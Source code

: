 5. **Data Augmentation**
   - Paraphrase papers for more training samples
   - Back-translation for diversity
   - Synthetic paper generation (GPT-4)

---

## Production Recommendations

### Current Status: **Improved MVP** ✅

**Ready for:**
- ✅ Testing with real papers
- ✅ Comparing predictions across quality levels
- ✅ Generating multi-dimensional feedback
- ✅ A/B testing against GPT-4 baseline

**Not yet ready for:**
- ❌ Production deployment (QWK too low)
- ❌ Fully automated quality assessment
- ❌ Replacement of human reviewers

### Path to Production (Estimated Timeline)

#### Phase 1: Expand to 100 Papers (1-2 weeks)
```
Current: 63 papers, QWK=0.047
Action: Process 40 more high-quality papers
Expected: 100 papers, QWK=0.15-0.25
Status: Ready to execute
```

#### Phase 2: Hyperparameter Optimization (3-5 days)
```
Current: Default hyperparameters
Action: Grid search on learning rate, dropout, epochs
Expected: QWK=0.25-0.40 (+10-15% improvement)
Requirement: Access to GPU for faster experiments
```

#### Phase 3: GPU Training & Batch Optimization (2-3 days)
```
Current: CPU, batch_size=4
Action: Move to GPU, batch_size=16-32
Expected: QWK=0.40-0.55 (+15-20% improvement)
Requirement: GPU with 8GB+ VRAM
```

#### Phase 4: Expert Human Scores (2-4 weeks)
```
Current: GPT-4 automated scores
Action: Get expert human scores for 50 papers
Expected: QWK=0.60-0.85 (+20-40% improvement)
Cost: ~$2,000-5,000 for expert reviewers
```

## What to work on
Write every record out again, unaltered.

## Response area
Source code

: 5. **Data Augmentation**
   - Paraphrase papers for more training samples
   - Back-translation for diversity
   - Synthetic paper generation (GPT-4)

---

## Production Recommendations

### Current Status: **Improved MVP** ✅

**Ready for:**
- ✅ Testing with real papers
- ✅ Comparing predictions across quality levels
- ✅ Generating multi-dimensional feedback
- ✅ A/B testing against GPT-4 baseline

**Not yet ready for:**
- ❌ Production deployment (QWK too low)
- ❌ Fully automated quality assessment
- ❌ Replacement of human reviewers

### Path to Production (Estimated Timeline)

#### Phase 1: Expand to 100 Papers (1-2 weeks)
```
Current: 63 papers, QWK=0.047
Action: Process 40 more high-quality papers
Expected: 100 papers, QWK=0.15-0.25
Status: Ready to execute
```

#### Phase 2: Hyperparameter Optimization (3-5 days)
```
Current: Default hyperparameters
Action: Grid search on learning rate, dropout, epochs
Expected: QWK=0.25-0.40 (+10-15% improvement)
Requirement: Access to GPU for faster experiments
```

#### Phase 3: GPU Training & Batch Optimization (2-3 days)
```
Current: CPU, batch_size=4
Action: Move to GPU, batch_size=16-32
Expected: QWK=0.40-0.55 (+15-20% improvement)
Requirement: GPU with 8GB+ VRAM
```

#### Phase 4: Expert Human Scores (2-4 weeks)
```
Current: GPT-4 automated scores
Action: Get expert human scores for 50 papers
Expected: QWK=0.60-0.85 (+20-40% improvement)
Cost: ~$2,000-5,000 for expert reviewers
```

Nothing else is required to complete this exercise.